Reminds me of this passage from ZatAoMM:

 _After a while you may find that the nibbles you get are more interesting
than your original purpose of fixing the machine. When that happens you've
reached a kind of point of arrival. Then you're no longer strictly a
motorcycle mechanic, you're also a motorcycle scientist, and you've completely
conquered the gumption trap of value rigidity._
[http://xroads.virginia.edu/~hyper2/Zen/Zen%20and%20the%20Art...](http://xroads.virginia.edu/~hyper2/Zen/Zen%20and%20the%20Art%20of%20Motorcycle%20Maintenance%20Part%20III.htm)

------
mindslight
Yes yes, hackers are just "young and immature", and just need to grow into
"moral" adults.

The hacker aesthetic that he's talking about includes challenging preconceived
notions.
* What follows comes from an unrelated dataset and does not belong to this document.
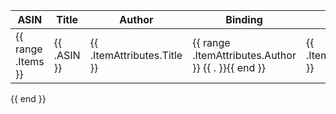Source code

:| ASIN | Title | Author | Binding | EAN | Publisher | PublicationDate | URL |
| ---- | ----- | ------ | ------- | --- | --------- | --------------- | --- |
{{ range .Items }}| {{ .ASIN }} | {{ .ItemAttributes.Title }} | {{ range .ItemAttributes.Author }} {{ . }}{{ end }} | {{ .ItemAttributes.Binding }} | {{ .ItemAttributes.EAN }} | {{ .ItemAttributes.Publisher }} | {{ .ItemAttributes.ReleaseDate }} | {{ .URL }} |
{{ end }}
The result might be at odds with what is _currently_ thought of as
ethical, but it's not precluded from having ethics.

Stallman most certainly has an ethical basis. _Torvalds_ is the free software
pragmatist.

------
blogimus
Gee, it would be nice if this little essay had a date. Yeah, a bit off topic,
but it always bothers me when there is some article, blog entry, or whatever
and there is no date so I can put the author's words in a temporal context.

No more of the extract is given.